RATIONALE: The functional study and application of an intact glycoprotein require the structural characterization of both the protein backbone and the glycan moiety; the former has been successfully demonstrated with selective fragmentation of the protein backbone in CID and ExD; whether the latter can be achieved with selective fragmentation of the glycan moiety remains to be explored.
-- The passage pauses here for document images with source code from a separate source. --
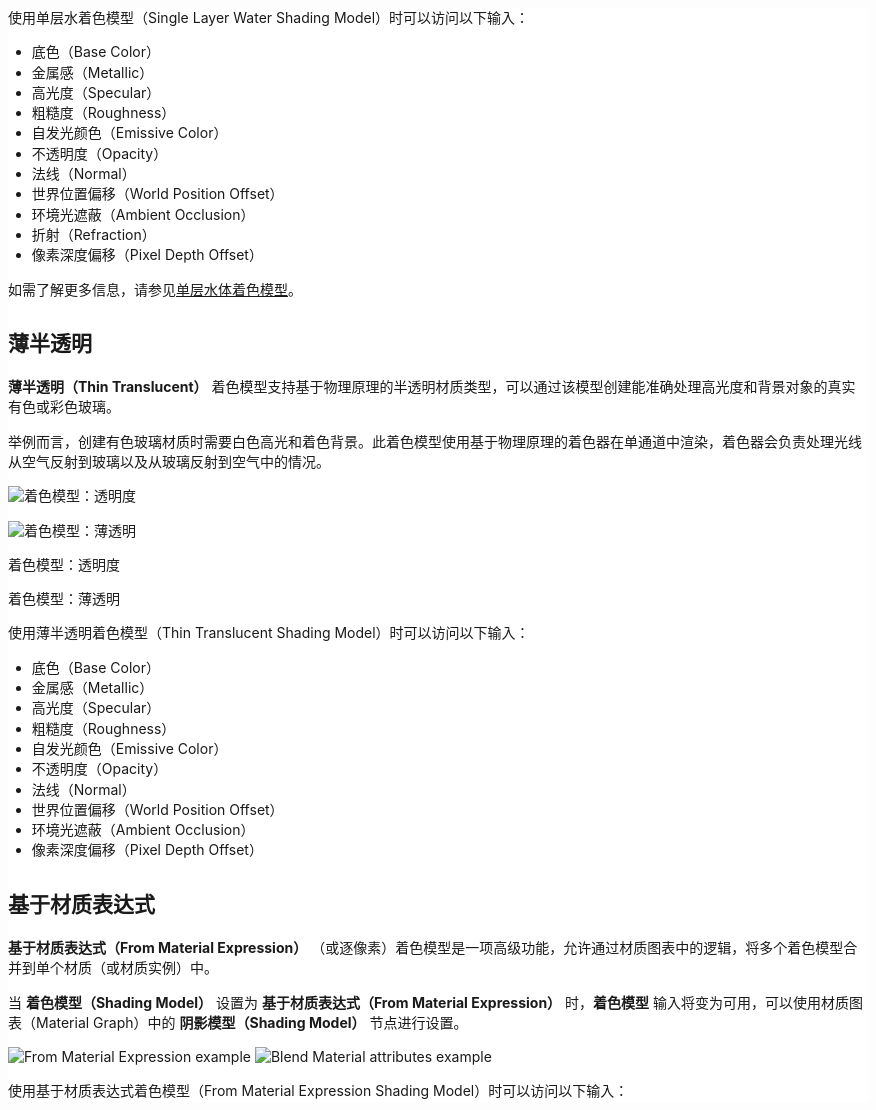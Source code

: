 使用单层水着色模型（Single Layer Water Shading Model）时可以访问以下输入：

-   底色（Base Color）
-   金属感（Metallic）
-   高光度（Specular）
-   粗糙度（Roughness）
-   自发光颜色（Emissive Color）
-   不透明度（Opacity）
-   法线（Normal）
-   世界位置偏移（World Position Offset）
-   环境光遮蔽（Ambient Occlusion）
-   折射（Refraction）
-   像素深度偏移（Pixel Depth Offset）

如需了解更多信息，请参见[单层水体着色模型](/documentation/zh-cn/unreal-engine/single-layer-water-shading-model-in-unreal-engine)。

## 薄半透明

**薄半透明（Thin Translucent）** 着色模型支持基于物理原理的半透明材质类型，可以通过该模型创建能准确处理高光度和背景对象的真实有色或彩色玻璃。

举例而言，创建有色玻璃材质时需要白色高光和着色背景。此着色模型使用基于物理原理的着色器在单通道中渲染，着色器会负责处理光线从空气反射到玻璃以及从玻璃反射到空气中的情况。

![着色模型：透明度](https://d1iv7db44yhgxn.cloudfront.net/documentation/images/c5237070-d26d-4535-87e4-b089212ae297/transparency.png)

![着色模型：薄透明](https://d1iv7db44yhgxn.cloudfront.net/documentation/images/4e3b9805-df55-4096-a744-485b7e8e0e95/thintransparency.png)

着色模型：透明度

着色模型：薄透明

使用薄半透明着色模型（Thin Translucent Shading Model）时可以访问以下输入：

-   底色（Base Color）
-   金属感（Metallic）
-   高光度（Specular）
-   粗糙度（Roughness）
-   自发光颜色（Emissive Color）
-   不透明度（Opacity）
-   法线（Normal）
-   世界位置偏移（World Position Offset）
-   环境光遮蔽（Ambient Occlusion）
-   像素深度偏移（Pixel Depth Offset）

## 基于材质表达式

**基于材质表达式（From Material Expression）** （或逐像素）着色模型是一项高级功能，允许通过材质图表中的逻辑，将多个着色模型合并到单个材质（或材质实例）中。

当 **着色模型（Shading Model）** 设置为 **基于材质表达式（From Material Expression）** 时，**着色模型** 输入将变为可用，可以使用材质图表（Material Graph）中的 **阴影模型（Shading Model）** 节点进行设置。

![From Material Expression example](https://d1iv7db44yhgxn.cloudfront.net/documentation/images/fdc615e8-7043-49a9-bffc-83f01e047520/from-shading-model.png) ![Blend Material attributes example](https://d1iv7db44yhgxn.cloudfront.net/documentation/images/77021770-0cda-466d-b876-c32bfb5f3358/blendmaterialattributes_result.png)

使用基于材质表达式着色模型（From Material Expression Shading Model）时可以访问以下输入：
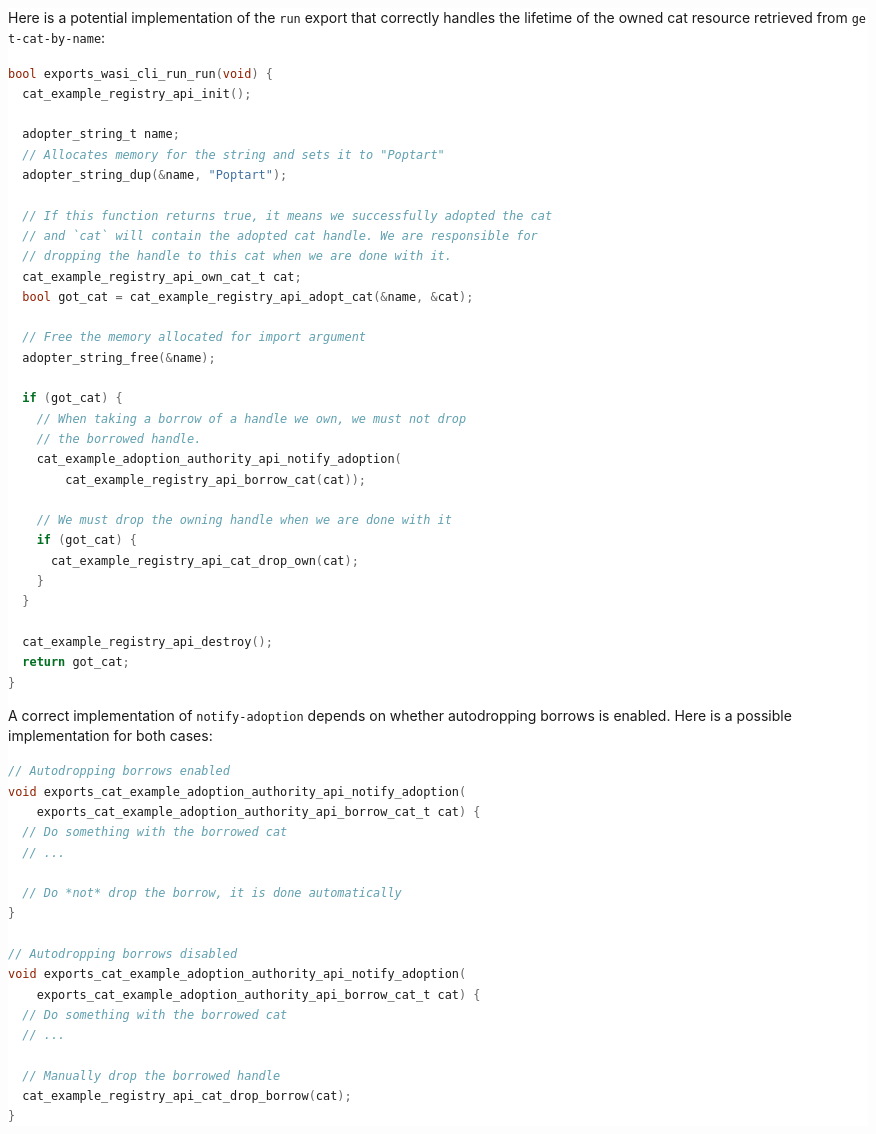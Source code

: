 Here is a potential implementation of the `run` export that correctly handles the lifetime of the owned cat resource retrieved from `get-cat-by-name`:

```c
bool exports_wasi_cli_run_run(void) {
  cat_example_registry_api_init();

  adopter_string_t name;
  // Allocates memory for the string and sets it to "Poptart"
  adopter_string_dup(&name, "Poptart");

  // If this function returns true, it means we successfully adopted the cat
  // and `cat` will contain the adopted cat handle. We are responsible for
  // dropping the handle to this cat when we are done with it.
  cat_example_registry_api_own_cat_t cat;
  bool got_cat = cat_example_registry_api_adopt_cat(&name, &cat);

  // Free the memory allocated for import argument
  adopter_string_free(&name);

  if (got_cat) {
    // When taking a borrow of a handle we own, we must not drop
    // the borrowed handle.
    cat_example_adoption_authority_api_notify_adoption(
        cat_example_registry_api_borrow_cat(cat));

    // We must drop the owning handle when we are done with it
    if (got_cat) {
      cat_example_registry_api_cat_drop_own(cat);
    }
  }

  cat_example_registry_api_destroy();
  return got_cat;
}
```

A correct implementation of `notify-adoption` depends on whether autodropping borrows is enabled. Here is a possible implementation for both cases:

```c
// Autodropping borrows enabled
void exports_cat_example_adoption_authority_api_notify_adoption(
    exports_cat_example_adoption_authority_api_borrow_cat_t cat) {
  // Do something with the borrowed cat
  // ...

  // Do *not* drop the borrow, it is done automatically
}

// Autodropping borrows disabled
void exports_cat_example_adoption_authority_api_notify_adoption(
    exports_cat_example_adoption_authority_api_borrow_cat_t cat) {
  // Do something with the borrowed cat
  // ...

  // Manually drop the borrowed handle
  cat_example_registry_api_cat_drop_borrow(cat);
}
```
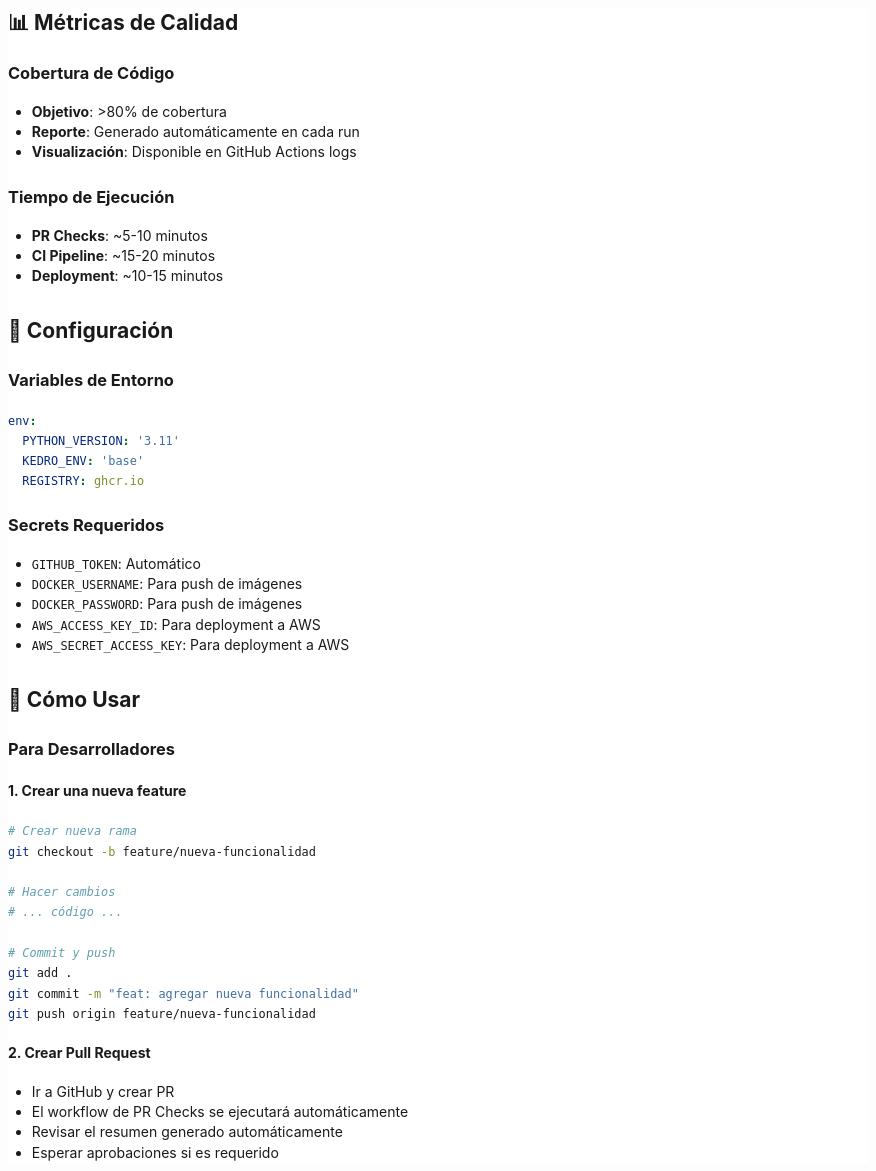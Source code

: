 ## 📊 Métricas de Calidad

### Cobertura de Código
- **Objetivo**: >80% de cobertura
- **Reporte**: Generado automáticamente en cada run
- **Visualización**: Disponible en GitHub Actions logs

### Tiempo de Ejecución
- **PR Checks**: ~5-10 minutos
- **CI Pipeline**: ~15-20 minutos
- **Deployment**: ~10-15 minutos

## 🔧 Configuración

### Variables de Entorno
```yaml
env:
  PYTHON_VERSION: '3.11'
  KEDRO_ENV: 'base'
  REGISTRY: ghcr.io
```

### Secrets Requeridos
- `GITHUB_TOKEN`: Automático
- `DOCKER_USERNAME`: Para push de imágenes
- `DOCKER_PASSWORD`: Para push de imágenes
- `AWS_ACCESS_KEY_ID`: Para deployment a AWS
- `AWS_SECRET_ACCESS_KEY`: Para deployment a AWS

## 🚀 Cómo Usar

### Para Desarrolladores

#### 1. **Crear una nueva feature**
```bash
# Crear nueva rama
git checkout -b feature/nueva-funcionalidad

# Hacer cambios
# ... código ...

# Commit y push
git add .
git commit -m "feat: agregar nueva funcionalidad"
git push origin feature/nueva-funcionalidad
```

#### 2. **Crear Pull Request**
- Ir a GitHub y crear PR
- El workflow de PR Checks se ejecutará automáticamente
- Revisar el resumen generado automáticamente
- Esperar aprobaciones si es requerido

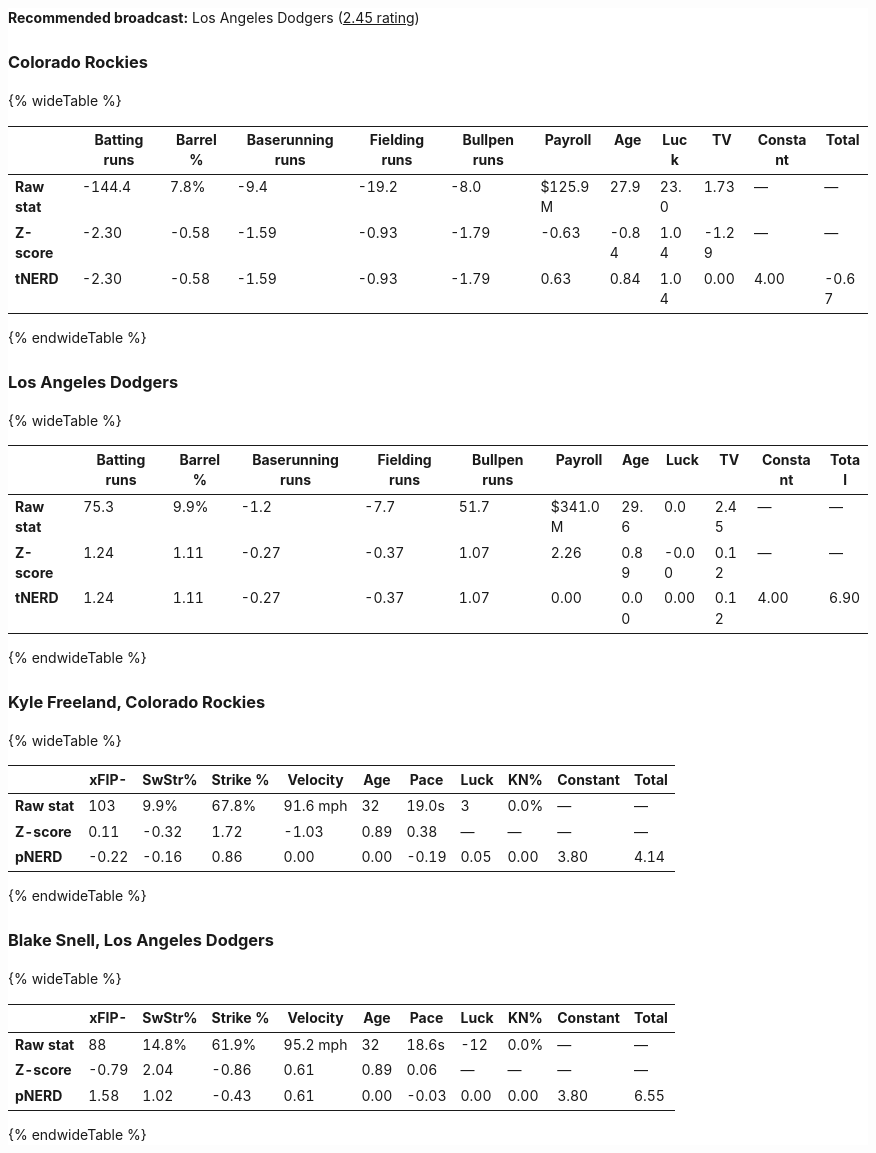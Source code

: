 **Recommended broadcast:** Los Angeles Dodgers ([2.45 rating](https://awfulannouncing.com/orig/2025-mlb-local-broadcaster-rankings.html))

### Colorado Rockies

{% wideTable %}

|              | Batting runs | Barrel % | Baserunning runs | Fielding runs | Bullpen runs | Payroll | Age   | Luck | TV   | Constant | Total |
| ------------ | ------------ | -------- | ----------- | -------- | ------------ | ------- | ----- | ---- | ---- | -------- | ----- |
| **Raw stat** | -144.4 | 7.8% | -9.4 | -19.2 | -8.0 | $125.9M | 27.9 | 23.0 | 1.73 | — | — |
| **Z-score** | -2.30 | -0.58 | -1.59 | -0.93 | -1.79 | -0.63 | -0.84 | 1.04 | -1.29 | — | — |
| **tNERD** | -2.30 | -0.58 | -1.59 | -0.93 | -1.79 | 0.63 | 0.84 | 1.04 | 0.00 | 4.00 | -0.67 |
{% endwideTable %}

### Los Angeles Dodgers

{% wideTable %}

|              | Batting runs | Barrel % | Baserunning runs | Fielding runs | Bullpen runs | Payroll | Age   | Luck | TV   | Constant | Total |
| ------------ | ------------ | -------- | ----------- | -------- | ------------ | ------- | ----- | ---- | ---- | -------- | ----- |
| **Raw stat** | 75.3 | 9.9% | -1.2 | -7.7 | 51.7 | $341.0M | 29.6 | 0.0 | 2.45 | — | — |
| **Z-score** | 1.24 | 1.11 | -0.27 | -0.37 | 1.07 | 2.26 | 0.89 | -0.00 | 0.12 | — | — |
| **tNERD** | 1.24 | 1.11 | -0.27 | -0.37 | 1.07 | 0.00 | 0.00 | 0.00 | 0.12 | 4.00 | 6.90 |
{% endwideTable %}

### Kyle Freeland, Colorado Rockies

{% wideTable %}

|              | xFIP- | SwStr% | Strike % | Velocity | Age   | Pace  | Luck | KN%  | Constant | Total |
| ------------ | ----- | ------ | -------- | -------- | ----- | ----- | ---- | ---- | -------- | ----- |
| **Raw stat** | 103 | 9.9% | 67.8% | 91.6 mph | 32 | 19.0s | 3 | 0.0% | — | — |
| **Z-score** | 0.11 | -0.32 | 1.72 | -1.03 | 0.89 | 0.38 | — | — | — | — |
| **pNERD** | -0.22 | -0.16 | 0.86 | 0.00 | 0.00 | -0.19 | 0.05 | 0.00 | 3.80 | 4.14 |
{% endwideTable %}

### Blake Snell, Los Angeles Dodgers

{% wideTable %}

|              | xFIP- | SwStr% | Strike % | Velocity | Age   | Pace  | Luck | KN%  | Constant | Total |
| ------------ | ----- | ------ | -------- | -------- | ----- | ----- | ---- | ---- | -------- | ----- |
| **Raw stat** | 88 | 14.8% | 61.9% | 95.2 mph | 32 | 18.6s | -12 | 0.0% | — | — |
| **Z-score** | -0.79 | 2.04 | -0.86 | 0.61 | 0.89 | 0.06 | — | — | — | — |
| **pNERD** | 1.58 | 1.02 | -0.43 | 0.61 | 0.00 | -0.03 | 0.00 | 0.00 | 3.80 | 6.55 |
{% endwideTable %}
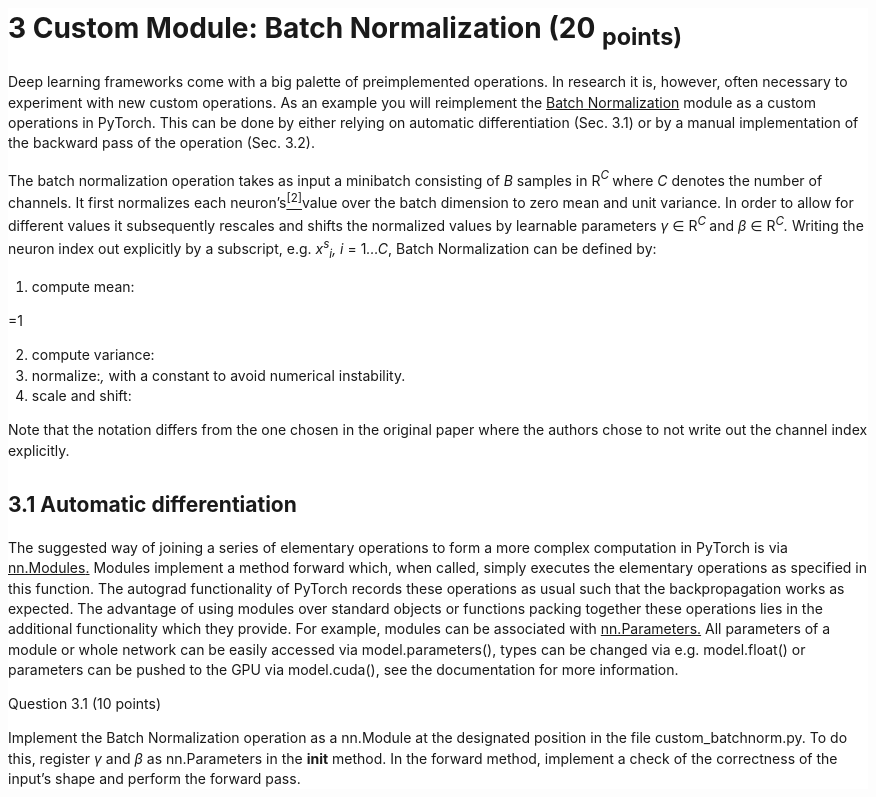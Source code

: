 <h1>3           Custom Module: Batch Normalization   (20 <sub>points)</sub></h1>

Deep learning frameworks come with a big palette of preimplemented operations. In research it is, however, often necessary to experiment with new custom operations. As an example you will reimplement the <a href="https://arxiv.org/abs/1502.03167">Batch Normalization</a> module as a custom operations in PyTorch. This can be done by either relying on automatic differentiation (Sec. 3.1) or by a manual implementation of the backward pass of the operation (Sec. 3.2).

The batch normalization operation takes as input a minibatch  consisting of <em>B </em>samples in R<em><sup>C </sup></em>where <em>C </em>denotes the number of channels. It first normalizes each neuron’s<a href="#_ftn2" name="_ftnref2"><sup>[2]</sup></a>value over the batch dimension to zero mean and unit variance. In order to allow for different values it subsequently rescales and shifts the normalized values by learnable parameters <em>γ </em>∈ R<em><sup>C </sup></em>and <em>β </em>∈ R<em><sup>C</sup></em><em>. </em>Writing the neuron index out explicitly by a subscript, e.g. <em>x<sup>s</sup><sub>i</sub>, i </em>= 1<em>…C</em>, Batch Normalization can be defined by:

<ol>

 <li>compute mean:</li>

</ol>

=1

<ol start="2">

 <li>compute variance:</li>

 <li>normalize:<em>, </em>with a constant to avoid numerical instability.</li>

 <li>scale and shift:</li>

</ol>

Note that the notation differs from the one chosen in the original paper where the authors chose to not write out the channel index explicitly.

<h2>3.1           Automatic differentiation</h2>

The suggested way of joining a series of elementary operations to form a more complex computation in PyTorch is via <a href="https://pytorch.org/docs/stable/nn.html#torch.nn.Module">nn.Modules</a><a href="https://pytorch.org/docs/stable/nn.html#torch.nn.Module">.</a> Modules implement a method forward which, when called, simply executes the elementary operations as specified in this function. The autograd functionality of PyTorch records these operations as usual such that the backpropagation works as expected. The advantage of using modules over standard objects or functions packing together these operations lies in the additional functionality which they provide. For example, modules can be associated with <a href="https://pytorch.org/docs/stable/nn.html#parameters">nn.Parameters</a><a href="https://pytorch.org/docs/stable/nn.html#parameters">.</a> All parameters of a module or whole network can be easily accessed via model.parameters(), types can be changed via e.g. model.float() or parameters can be pushed to the GPU via model.cuda(), see the documentation for more information.

Question 3.1                                                                                                                (10 points)

Implement the Batch Normalization operation as a nn.Module at the designated position in the file custom_batchnorm.py. To do this, register <em>γ </em>and <em>β </em>as nn.Parameters in the __init__ method. In the forward method, implement a check of the correctness of the input’s shape and perform the forward pass.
METHODS: RNase B solution was electrosprayed and its intact glycoforms of GlcNAc2 Mann (n = 5-9) with the highest abundance (charge state z = 16) were isolated individually and fragmented using CID, ETD, HCD, ETciD, and EThcD on the Orbitrap Fusion Lumos Tribrid mass spectrometer; the dissociation parameters were optimized for selective fragmentation of the N-glycan moiety and protein backbone as well as high sequence coverage. The obtained spectra were interpreted using the protein and N-glycan database search engines ProteinGoggle and GlySeeker, respectively. RESULTS: With exploration of different dissociation parameters for all the five methods, selective fragmentation of the N-glycan moiety (the protein backbone staying intact) was observed in both HCD and EThcD at low collisional energies, but only a few matched product ions were observed; more comprehensive fragmentation was observed at high collisional energies (the protein backbone lost). Selective protein backbone fragmentation was observed in all the five dissociation methods. CONCLUSIONS: For comprehensive structural characterization of intact N-glycoproteins using tandem mass spectrometry, the composition and topology of the N-glycan moiety can be identified using HCD and EThcD complementarily at low and high energies; while the amino acid sequence and glycosite can be identified using CID, ETD, HCD, ETciD, and EThcD with their optimal dissociation parameters.